- **YOUR INSTRUCTIONS**: Among the entries below, find the lines holding "docker" and copy them.

*** EXERCISE MATERIAL ***

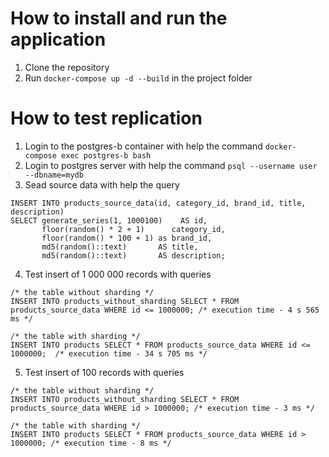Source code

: # How to install and run the application

1. Clone the repository
2. Run `docker-compose up -d --build` in the project folder

# How to test replication
1. Login to the postgres-b container with help the command `docker-compose exec postgres-b bash`
2. Login to postgres server with help the command `psql --username user --dbname=mydb`
3. Sead source data with help the query
```
INSERT INTO products_source_data(id, category_id, brand_id, title, description)
SELECT generate_series(1, 1000100)    AS id,
       floor(random() * 2 + 1)      category_id,
       floor(random() * 100 + 1) as brand_id,
       md5(random()::text)       AS title,
       md5(random()::text)       AS description;
```
4. Test insert of 1 000 000 records with queries
```
/* the table without sharding */
INSERT INTO products_without_sharding SELECT * FROM products_source_data WHERE id <= 1000000; /* execution time - 4 s 565 ms */

/* the table with sharding */
INSERT INTO products SELECT * FROM products_source_data WHERE id <= 1000000;  /* execution time - 34 s 705 ms */
```
5. Test insert of 100 records with queries
```
/* the table without sharding */
INSERT INTO products_without_sharding SELECT * FROM products_source_data WHERE id > 1000000; /* execution time - 3 ms */

/* the table with sharding */
INSERT INTO products SELECT * FROM products_source_data WHERE id > 1000000; /* execution time - 8 ms */
```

*** End of EXERCISE MATERIAL ***

- **EXERCISE RESPONSE**:
2. Run `docker-compose up -d --build` in the project folder
1. Login to the postgres-b container with help the command `docker-compose exec postgres-b bash`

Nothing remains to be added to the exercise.